Monthly Archives: March 2013

When the term “default” is used in any context, it typically does not mean anything positive. Defaulting on a loan means that the borrower has failed to make the necessary payments for a period of time. Defaulting on student loans is sadly not an uncommon trend. Many students take out loans when planning to get their education, only to realize after graduation that they just don’t make enough money to handle all of their financial commitments because they are unemployed or under-employed.

Students often find themselves in over their heads with their student loans and in default when:

  • They expect that they will find a good paying job in their field soon after graduation.
  • They don’t think about the minimum monthly student loan payment and how that will fit into their budget.
  • They initially intend only to get one degree, and further their education with a PHD program, or something even more costly.

A student loan is considered in default when no payment has been made for at least 270 days. Having a loan in default can prevent borrowers from taking out additional Federal student loans in the future, and it can hurt their credit standing. Wages can even be garnished in those that have refused to pay for an extended period of time. Many students also ask a parent of guardian to co-sign on a loan for them, so having a loan in default can also impact other people in a negative way.

Overcoming Student Loans in Default

  • Loan Rehabilitation – a loan rehabilitation option requires that individuals make at least 9 consecutive payments as part of the arrangement to get back in good standing. If the arrangement is disrupted then the rehabilitation process must begin again as per the original agreement.
  • Loan consolidation – when a loan is in default, a method to get it back into good standing is to pay the loan off in full. This may not realistically be an option for many people, unless they seek a loan consolidation. A consolidation loan allows them to combine multiple loans carried so they’re with one lender, and only have one payment. Individuals struggling with interest charges can benefit from choosing this option.
  • Repayment – if a loan is in default, it will be forgiven if paid off in full.

 


College is expensive, and more expensive still if you choose a specialized career in medicine or law. A typical bachelor’s degree runs students up with approximately $20,000 in student debt, and a medicine or law degree leaves them with an average of $100,000 in loans.  Unfortunately, for many students, the only way to get sufficient funding for the complete cost of education is to use multiple private student loans. This is because:

  • The income and family earnings of a student are too high for one private lender to cover the total amount needed for tuition.
  • The student’s credit at the time of the loan application is not high enough for the lender to issue the complete loan amount.
  • Students aren’t sure in advance how much their total education will cost them due to tuition hikes or a lack of advanced planning.
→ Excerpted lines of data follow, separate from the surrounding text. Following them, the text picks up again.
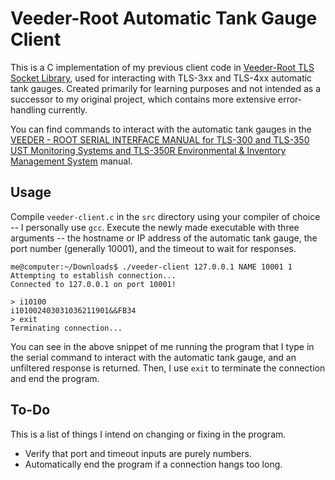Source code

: # Veeder-Root Automatic Tank Gauge Client

This is a C implementation of my previous client code in [Veeder-Root TLS Socket Library](https://github.com/eredden/Veeder-Root-TLS-Socket-Library), used for interacting with TLS-3xx and TLS-4xx automatic tank gauges. Created primarily for learning purposes and not intended as a successor to my original project, which contains more extensive error-handling currently.

You can find commands to interact with the automatic tank gauges in the [VEEDER - ROOT SERIAL INTERFACE MANUAL for TLS-300 and TLS-350 UST Monitoring Systems and TLS-350R Environmental & Inventory Management System](https://cdn.chipkin.com/files/liz/576013-635.pdf) manual.

## Usage

Compile `veeder-client.c` in the `src` directory using your compiler of choice -- I personally use `gcc`. Execute the newly made executable with three arguments -- the hostname or IP address of the automatic tank gauge, the port number (generally 10001), and the timeout to wait for responses.

```
me@computer:~/Downloads$ ./veeder-client 127.0.0.1 NAME 10001 1
Attempting to establish connection...
Connected to 127.0.0.1 on port 10001!

> i10100
i101002403031036211901&&FB34
> exit
Terminating connection...
```

You can see in the above snippet of me running the program that I type in the serial command to interact with the automatic tank gauge, and an unfiltered response is returned. Then, I use `exit` to terminate the connection and end the program.

## To-Do

This is a list of things I intend on changing or fixing in the program.

- Verify that port and timeout inputs are purely numbers.
- Automatically end the program if a connection hangs too long.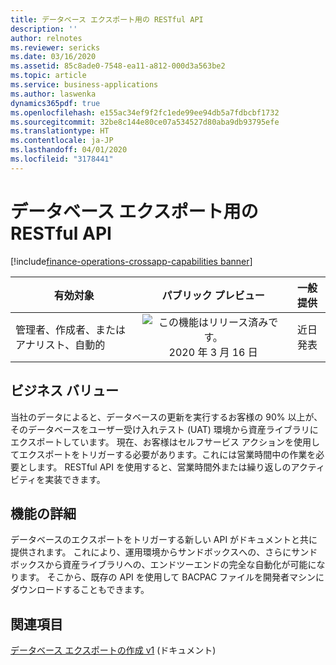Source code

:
 ```yaml
---
title: データベース エクスポート用の RESTful API
description: ''
author: relnotes
ms.reviewer: sericks
ms.date: 03/16/2020
ms.assetid: 85c8ade0-7548-ea11-a812-000d3a563be2
ms.topic: article
ms.service: business-applications
ms.author: laswenka
dynamics365pdf: true
ms.openlocfilehash: e155ac34ef9f2fc1ede99ee94db5a7fdbcbf1732
ms.sourcegitcommit: 32be8c144e80ce07a534527d80aba9db93795efe
ms.translationtype: HT
ms.contentlocale: ja-JP
ms.lasthandoff: 04/01/2020
ms.locfileid: "3178441"
---
```

# <a name="restful-apis-for-database-export"></a>データベース エクスポート用の RESTful API
[!include[finance-operations-crossapp-capabilities banner](../includes/finance-operations-crossapp-capabilities.md)]

| 有効対象    |  パブリック プレビュー | 一般提供 | 
| ---------- | :----------: |:----------: |
|管理者、作成者、またはアナリスト、自動的|![この機能はリリース済みです。](/dynamics365-release-plan/media/green-checkmark.png "この機能はリリース済みです。") 2020 年 3 月 16 日| 近日発表|


## <a name="business-value"></a>ビジネス バリュー
<!-- bv start -->
当社のデータによると、データベースの更新を実行するお客様の 90% 以上が、そのデータベースをユーザー受け入れテスト (UAT) 環境から資産ライブラリにエクスポートしています。 現在、お客様はセルフサービス アクションを使用してエクスポートをトリガーする必要があります。これには営業時間中の作業を必要とします。 RESTful API を使用すると、営業時間外または繰り返しのアクティビティを実装できます。
<!-- bv end -->



## <a name="feature-details"></a>機能の詳細
<!--feature detail start -->
データベースのエクスポートをトリガーする新しい API がドキュメントと共に提供されます。 これにより、運用環境からサンドボックスへの、さらにサンドボックスから資産ライブラリへの、エンドツーエンドの完全な自動化が可能になります。 そこから、既存の API を使用して BACPAC ファイルを開発者マシンにダウンロードすることもできます。
<!--feature detail end -->










## <a name="see-also"></a>関連項目

[データベース エクスポートの作成 v1](https://docs.microsoft.com/dynamics365/fin-ops-core/dev-itpro/database/api/v1/reference-create-export) (ドキュメント)
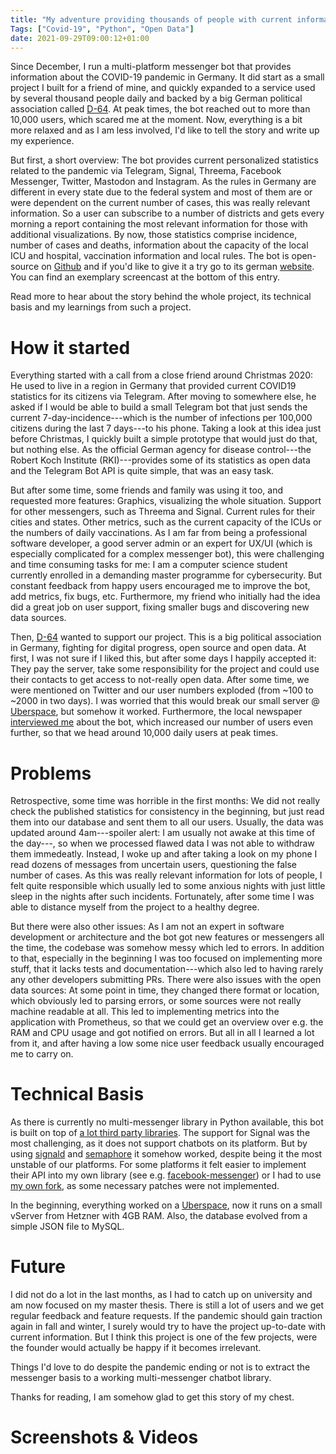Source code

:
 ```yaml
---
title: "My adventure providing thousands of people with current information on COVID19"
Tags: ["Covid-19", "Python", "Open Data"]
date: 2021-09-29T09:00:12+01:00
---
```

Since December, I run a multi-platform messenger bot that provides information about the COVID-19 pandemic in Germany.
It did start as a small project I built for a friend of mine, and quickly expanded to a service used by several thousand people daily and backed by a big German political association called [D-64](https://d-64.org/).
At peak times, the bot reached out to more than 10,000 users, which scared me at the moment.
Now, everything is a bit more relaxed and as I am less involved, I'd like to tell the story and write up my experience.

But first, a short overview:
The bot provides current personalized statistics related to the pandemic via Telegram, Signal, Threema, Facebook Messenger, Twitter, Mastodon and Instagram.
As the rules in Germany are different in every state due to the federal system and most of them are or were dependent on the current number of cases, this was really relevant information.
So a user can subscribe to a number of districts and gets every morning a report containing the most relevant information for those with additional visualizations.
By now, those statistics comprise incidence, number of cases and deaths, information about the capacity of the local ICU and hospital, vaccination information and local rules.
The bot is open-source on [Github](https://github.com/eknoes/covidbot/) and if you'd like to give it a try go to its german [website](https://covidbot.d-64.org/).
You can find an exemplary screencast at the bottom of this entry.

Read more to hear about the story behind the whole project, its technical basis and my learnings from such a project.
<!-- more -->

# How it started
Everything started with a call from a close friend around Christmas 2020: He used to live in a region in Germany that provided current COVID19 statistics for its citizens via Telegram.
After moving to somewhere else, he asked if I would be able to build a small Telegram bot that just sends the current 7-day-incidence---which is the number of infections per 100,000 citizens during the last 7 days---to his phone.
Taking a look at this idea just before Christmas, I quickly built a simple prototype that would just do that, but nothing else.
As the official German agency for disease control---the Robert Koch Institute (RKI)---provides some of its statistics as open data and the Telegram Bot API is quite simple, that was an easy task.

But after some time, some friends and family was using it too, and requested more features:
Graphics, visualizing the whole situation.
Support for other messengers, such as Threema and Signal.
Current rules for their cities and states.
Other metrics, such as the current capacity of the ICUs or the numbers of daily vaccinations.
As I am far from being a professional software developer, a good server admin or an expert for UX/UI (which is especially complicated for a complex messenger bot), this were challenging and time consuming tasks for me: I am a computer science student currently enrolled in a demanding master programme for cybersecurity.
But constant feedback from happy users encouraged me to improve the bot, add metrics, fix bugs, etc.
Furthermore, my friend who initially had the idea did a great job on user support, fixing smaller bugs and discovering new data sources.

Then, [D-64](https://d-64.org) wanted to support our project.
This is a big political association in Germany, fighting for digital progress, open source and open data.
At first, I was not sure if I liked this, but after some days I happily accepted it: They pay the server, take some responsibility for the project and could use their contacts to get access to not-really open data.
After some time, we were mentioned on Twitter and our user numbers exploded (from ~100 to ~2000 in two days).
I was worried that this would break our small server @ [Uberspace](https://uberspace.de/en/), but somehow it worked.
Furthermore, the local newspaper [interviewed me](https://www.echo-online.de/lokales/darmstadt/darmstadter-entwickelt-corona-bot_23598548) about the bot, which increased our number of users even further, so that we head around 10,000 daily users at peak times.

# Problems
Retrospective, some time was horrible in the first months: We did not really check the published statistics for consistency in the beginning, but just read them into our database and sent them to all our users.
Usually, the data was updated around 4am---spoiler alert: I am usually not awake at this time of the day---, so when we processed flawed data I was not able to withdraw them immedeatly.
Instead, I woke up and after taking a look on my phone I read dozens of messages from uncertain users, questioning the false number of cases.
As this was really relevant information for lots of people, I felt quite responsible which usually led to some anxious nights with just little sleep in the nights after such incidents.
Fortunately, after some time I was able to distance myself from the project to a healthy degree.

But there were also other issues:
As I am not an expert in software development or architecture and the bot got new features or messengers all the time, the codebase was somehow messy which led to errors.
In addition to that, especially in the beginning I was too focused on implementing more stuff, that it lacks tests and documentation---which also led to having rarely any other developers submitting PRs.
There were also issues with the open data sources: At some point in time, they changed there format or location, which obviously led to parsing errors, or some sources were not really machine readable at all.
This led to implementing metrics into the application with Prometheus, so that we could get an overview over e.g. the RAM and CPU usage and got notified on errors.
But all in all I learned a lot from it, and after having a low some nice user feedback usually encouraged me to carry on.

# Technical Basis
As there is currently no multi-messenger library in Python available, this bot is built on top of [a lot third party libraries](https://github.com/eknoes/covidbot/wiki/Credits#open-source-bibliotheken).
The support for Signal was the most challenging, as it does not support chatbots on its platform.
But by using [signald](https://gitlab.com/signald/signald) and [semaphore](https://github.com/lwesterhof/semaphore) it somehow worked, despite being it the most unstable of our platforms.
For some platforms it felt easier to implement their API into my own library (see e.g. [facebook-messenger](https://github.com/eknoes/simple-fbmessenger)) or I had to use [my own fork](https://github.com/eknoes/Mastodon.py/), as some necessary patches were not implemented.

In the beginning, everything worked on a [Uberspace](https://uberspace.de/en/), now it runs on a small vServer from Hetzner with 4GB RAM.
Also, the database evolved from a simple JSON file to MySQL.

# Future
I did not do a lot in the last months, as I had to catch up on university and am now focused on my master thesis.
There is still a lot of users and we get regular feedback and feature requests.
If the pandemic should gain traction again in fall and winter, I surely would try to have the project up-to-date with current information.
But I think this project is one of the few projects, were the founder would actually be happy if it becomes irrelevant.

Things I'd love to do despite the pandemic ending or not is to extract the messenger basis to a working multi-messenger chatbot library.

Thanks for reading, I am somehow glad to get this story of my chest.

# Screenshots & Videos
While many students find themselves stuck with multiple, private student loans, this is not the ideal situation. Carrying a single private student loan is fine, but there are a number of reasons why this structure gets students in trouble once the loans start accumulating interest, and fall into the repayment period.

Cons of Using Multiple, Private Student Loans for Tuition

Taking out multiple student loans may be the only way that students get the funds required for their education. However, these loans do come due and when this happens there are a number of cons:

  • Monthly minimum payment amounts are higher – compared to one loan that covers the total tuition amount loaned, having multiple loans with varying interest rates means that the minimum payment amount is higher, which can affect the budget of new graduates.
  • More interest is accumulated – Interest incurs on each of these loans individually on a variable basis when a graduate has more than one private loan. Overtime, having multiple student loans will cost borrowers more.

Fortunately, there are college debt solution options for students that can help them financially.  

Consolidation Student Loans

Credit Unions are beginning to back loans that help students in consolidating their debt. This is important for those looking for a college debt solution as they are struggling with their finances. The typical process with these student debt consolidation loans is as follows:

  • Students must apply for the loan – the government does not back these loans. As a result, to obtain a student loan, a credit check must be completed to determine that borrowers have good financial standing for a student consolidation loan.
  • The lender will pay off the old student loans and issue a new loan – the new lender will pay off all existing student loans and provide one new loan for the total amount.  This will then lower the interest, and the monthly minimum payment amount for the borrower.
  • The borrower may be able to pay the loan off faster with no prepayment penalty – if budget allows the borrower to pay a larger amount monthly to cover the loans, then they may be able to pay off more than the minimum amount required with the new loan. This gets the debt off their plate faster!